Child labor is making a comeback in the U.S. Several states are passing laws to weaken protections for child labor so that younger children may be gainfully employed for hours every day. This is just one more “What century is this, again?” issue; they seem to be becoming more common.
Violations of federal child labor laws are on the rise. Earlier this year the U.S. Department of Labor fined a meatpacking company $1.5 million after the agency found it had employed more than a hundred minors, some as young as 13, to do hazardous work. “The jobs involved cleaning devices like back saws and head splitters with caustic chemicals that could cause burns. At least three teenagers suffered injuries,” Iowa Public Radio reported.
Who Thinks Child Labor Is a Good Idea?
Instead of responding with stronger protections for children, several states– including Iowa — have either recently passed or are about to pass laws that allow the employment of children as young as 14 . And no, I hadn’t noticed any popular demand for shipping the kids off to the factories, either.
The Economic Policy Institute says the lawmakers are responding to lobbying by many industrial and business associations. These groups are eager to hire younger teens to work in meat coolers and industrial laundries, on construction sites and assembly lines, and even to serve alcohol, which they can’t legally drink. These laws also propose that the employer can pay the young folks less than the federal minimum wage. And, of course, this exercise in exploitation is being promoted as “teaching children the dignity of work.”
Is Child Labor a Religious Issue?
In earlier times child labor was a religious issue for many people. One of the leaders of the reform movement that pulled small children out of factories was an Episcopal priest, Edgar Gardner Murphy (1869-1913). The Rev. Murphy’s child labor activism began after he became head of a parish in Montgomery, Alabama, in 1898. At the time, about a quarter of Alabama textile mill workers were under the age of 16. These children worked 12 or more hours a day.
The Rev. Murphy persuaded the Montgomery Ministerial Association — an interfaith group of local Christian clergy — to support a bill in the Alabama legislature barring children under the age of 12. But the bill was defeated. The Rev. Murphy’s next step was to form the Alabama Child Labor Committee. The purpose of the committee was to rally public opinion behind reform by showing people how bad long hours of work in mills and factories were for children.
A National Disgrace
There had been efforts at child labor reform going back to the start of the 19th century. But on the whole, the public was not paying attention to what was happening to children in the nation’s factories, mills, mines, and other industrial workplaces. And as the nation grew more industrialized, the problem got worse.

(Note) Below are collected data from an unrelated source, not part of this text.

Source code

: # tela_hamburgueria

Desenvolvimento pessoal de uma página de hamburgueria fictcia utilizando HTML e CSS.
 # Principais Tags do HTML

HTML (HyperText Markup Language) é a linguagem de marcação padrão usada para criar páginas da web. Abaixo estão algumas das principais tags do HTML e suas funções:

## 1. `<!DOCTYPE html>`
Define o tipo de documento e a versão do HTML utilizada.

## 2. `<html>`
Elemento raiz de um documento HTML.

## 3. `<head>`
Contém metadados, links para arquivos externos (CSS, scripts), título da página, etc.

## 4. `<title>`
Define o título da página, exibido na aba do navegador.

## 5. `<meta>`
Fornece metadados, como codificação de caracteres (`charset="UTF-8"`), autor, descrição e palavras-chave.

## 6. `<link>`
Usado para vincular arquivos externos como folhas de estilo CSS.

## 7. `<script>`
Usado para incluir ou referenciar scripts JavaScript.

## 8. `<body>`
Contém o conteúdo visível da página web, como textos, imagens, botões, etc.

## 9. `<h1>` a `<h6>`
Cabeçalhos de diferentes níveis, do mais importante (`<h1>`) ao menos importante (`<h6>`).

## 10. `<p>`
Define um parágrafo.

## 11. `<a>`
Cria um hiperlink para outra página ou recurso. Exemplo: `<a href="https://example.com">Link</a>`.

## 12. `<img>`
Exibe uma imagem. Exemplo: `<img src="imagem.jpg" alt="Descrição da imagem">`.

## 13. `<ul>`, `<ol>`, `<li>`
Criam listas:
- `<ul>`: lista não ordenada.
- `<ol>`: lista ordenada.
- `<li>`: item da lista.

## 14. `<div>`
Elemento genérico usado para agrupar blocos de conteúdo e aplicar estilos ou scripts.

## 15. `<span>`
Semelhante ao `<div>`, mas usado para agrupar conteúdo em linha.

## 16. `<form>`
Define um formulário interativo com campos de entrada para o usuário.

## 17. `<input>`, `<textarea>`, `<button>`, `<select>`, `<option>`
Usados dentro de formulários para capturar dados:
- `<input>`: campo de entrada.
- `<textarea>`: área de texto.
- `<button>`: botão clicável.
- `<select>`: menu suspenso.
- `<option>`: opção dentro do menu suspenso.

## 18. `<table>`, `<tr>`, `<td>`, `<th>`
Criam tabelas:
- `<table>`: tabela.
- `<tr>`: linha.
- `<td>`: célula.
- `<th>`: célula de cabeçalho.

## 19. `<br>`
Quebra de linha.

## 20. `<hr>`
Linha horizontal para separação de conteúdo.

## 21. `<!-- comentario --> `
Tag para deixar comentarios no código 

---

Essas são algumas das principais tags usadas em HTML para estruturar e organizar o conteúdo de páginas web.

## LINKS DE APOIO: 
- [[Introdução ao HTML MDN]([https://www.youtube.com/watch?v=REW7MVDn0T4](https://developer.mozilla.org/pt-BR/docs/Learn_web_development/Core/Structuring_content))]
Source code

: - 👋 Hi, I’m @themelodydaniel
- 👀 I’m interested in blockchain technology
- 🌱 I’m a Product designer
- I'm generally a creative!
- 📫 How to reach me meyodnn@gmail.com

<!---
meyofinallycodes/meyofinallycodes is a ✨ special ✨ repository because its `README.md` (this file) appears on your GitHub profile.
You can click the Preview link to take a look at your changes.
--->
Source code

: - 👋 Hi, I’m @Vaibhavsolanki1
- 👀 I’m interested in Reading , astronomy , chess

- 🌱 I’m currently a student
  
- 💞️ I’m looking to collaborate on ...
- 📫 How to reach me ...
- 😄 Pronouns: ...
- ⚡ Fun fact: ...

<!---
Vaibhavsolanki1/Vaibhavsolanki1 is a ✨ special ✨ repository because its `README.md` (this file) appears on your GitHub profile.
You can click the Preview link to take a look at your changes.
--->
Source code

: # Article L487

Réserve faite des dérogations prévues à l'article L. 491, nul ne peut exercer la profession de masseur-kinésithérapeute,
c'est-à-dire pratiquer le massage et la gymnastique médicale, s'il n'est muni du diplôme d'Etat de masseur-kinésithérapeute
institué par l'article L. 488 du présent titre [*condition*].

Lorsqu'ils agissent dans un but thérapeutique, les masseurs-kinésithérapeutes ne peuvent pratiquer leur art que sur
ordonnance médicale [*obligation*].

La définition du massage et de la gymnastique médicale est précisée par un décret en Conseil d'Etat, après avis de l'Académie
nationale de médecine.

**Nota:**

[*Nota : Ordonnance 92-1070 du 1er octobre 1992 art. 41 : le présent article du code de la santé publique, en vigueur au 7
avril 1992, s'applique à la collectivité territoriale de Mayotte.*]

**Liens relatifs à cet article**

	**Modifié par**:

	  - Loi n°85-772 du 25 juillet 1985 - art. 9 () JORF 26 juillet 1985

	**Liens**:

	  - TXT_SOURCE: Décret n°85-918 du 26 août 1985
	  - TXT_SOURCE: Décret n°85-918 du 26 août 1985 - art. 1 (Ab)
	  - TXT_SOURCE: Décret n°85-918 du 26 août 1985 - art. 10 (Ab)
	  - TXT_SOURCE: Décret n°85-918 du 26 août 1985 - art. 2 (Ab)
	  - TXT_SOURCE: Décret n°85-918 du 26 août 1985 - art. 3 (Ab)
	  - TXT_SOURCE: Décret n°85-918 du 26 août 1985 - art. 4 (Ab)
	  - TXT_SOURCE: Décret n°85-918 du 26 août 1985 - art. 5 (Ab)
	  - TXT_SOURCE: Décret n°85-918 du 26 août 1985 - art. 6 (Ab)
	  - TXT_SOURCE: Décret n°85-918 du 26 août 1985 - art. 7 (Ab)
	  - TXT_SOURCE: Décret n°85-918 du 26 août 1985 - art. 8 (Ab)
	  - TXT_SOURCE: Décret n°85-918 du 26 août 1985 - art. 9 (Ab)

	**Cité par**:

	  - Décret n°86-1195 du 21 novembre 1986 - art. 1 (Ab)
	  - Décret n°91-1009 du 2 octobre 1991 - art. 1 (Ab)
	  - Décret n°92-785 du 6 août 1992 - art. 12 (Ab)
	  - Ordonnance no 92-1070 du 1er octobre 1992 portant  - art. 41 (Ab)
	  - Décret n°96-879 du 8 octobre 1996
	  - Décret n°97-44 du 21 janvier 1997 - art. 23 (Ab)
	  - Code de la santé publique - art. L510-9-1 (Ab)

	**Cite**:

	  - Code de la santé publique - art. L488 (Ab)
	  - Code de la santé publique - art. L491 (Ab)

In 1872, a fire in a mill in Fall River, Massachusetts, killed twenty workers. Most of the workers were little girls, some as young as 5. The nation’s newspapers called for better workplace safety. None asked why 5-year-old girls were working at a mill. (The answer, of course, was that their families were poor and needed the money.)
By 1890, more than 18 percent of the nation’s children aged 10 to 15 had industrial jobs. Obviously, these children were not in school, and they also tended to suffer injuries and health problems. Girls were scalped when their hair got caught in milling machines; boys were burned tending industrial furnaces. A ten-hour day was a minimum. For more about what life was like for child workers, I recommend The American Era of Child Labor at Virginia Commonwealth University Libraries.
The National Child Labor Committee
The Rev. Murphy continued to organize and network on behalf of reform. In 1904 he organized a joint conference with the Alabama Child Labor Committee and the New York Child Labor Committee, held in Carnegie Hall in New York City. At that conference he proposed that a nationwide effort was needed and called for a National Child Labor Committee to be formed. And it was.
The NCLC soon was endorsed by prominent clergy, philanthropists, politicians, and educators. Progressive reformers like Jane Addams signed on. The committee went to work putting the harsh reality of child labor in front of the American people. The Committee today is best remembered for sponsoring the photographs of child workers taken by Lewis Hine (1874 – 1940). Hine published thousands of photographs that shocked the nation and paved the way for real reform.
The Fair Labor Standards Act
The Rev. Edgar Gardner Murphy didn’t live to see how the movement he started succeeded. At the time of his death in 1913, Lewis Hine was still publishing photographs. The Social Gospel movement also took up the cause of child labor. The Social Gospel was a religious movement mostly led by Protestant clergy who believed Jesus called them to bring justice and charity to the poor and oppressed.
The major federal law that ended child labor, the Fair Labor Standards Act of 1938, became law only after a struggle of many years and against the screaming objections of the captains of industry. The original bill not only greatly curtailed child labor; it also set the minimum hourly wage at 25 cents and the maximum workweek at 44 hours. The original bill has been updated a few times, of course.
But now some states are passing laws that weaken the protections of the FLSA. For example, some legislators in Ohio and other states want 14- and 15-year-olds to be able to work past 7 p.m., when federal law says they have to stop. Others are trying to expand the kind of works children might do to include jobs federal law considers hazardous. Federal law is supposed to preempt state laws, but if the state laws are challenged in court there is no telling what conservative judges might do.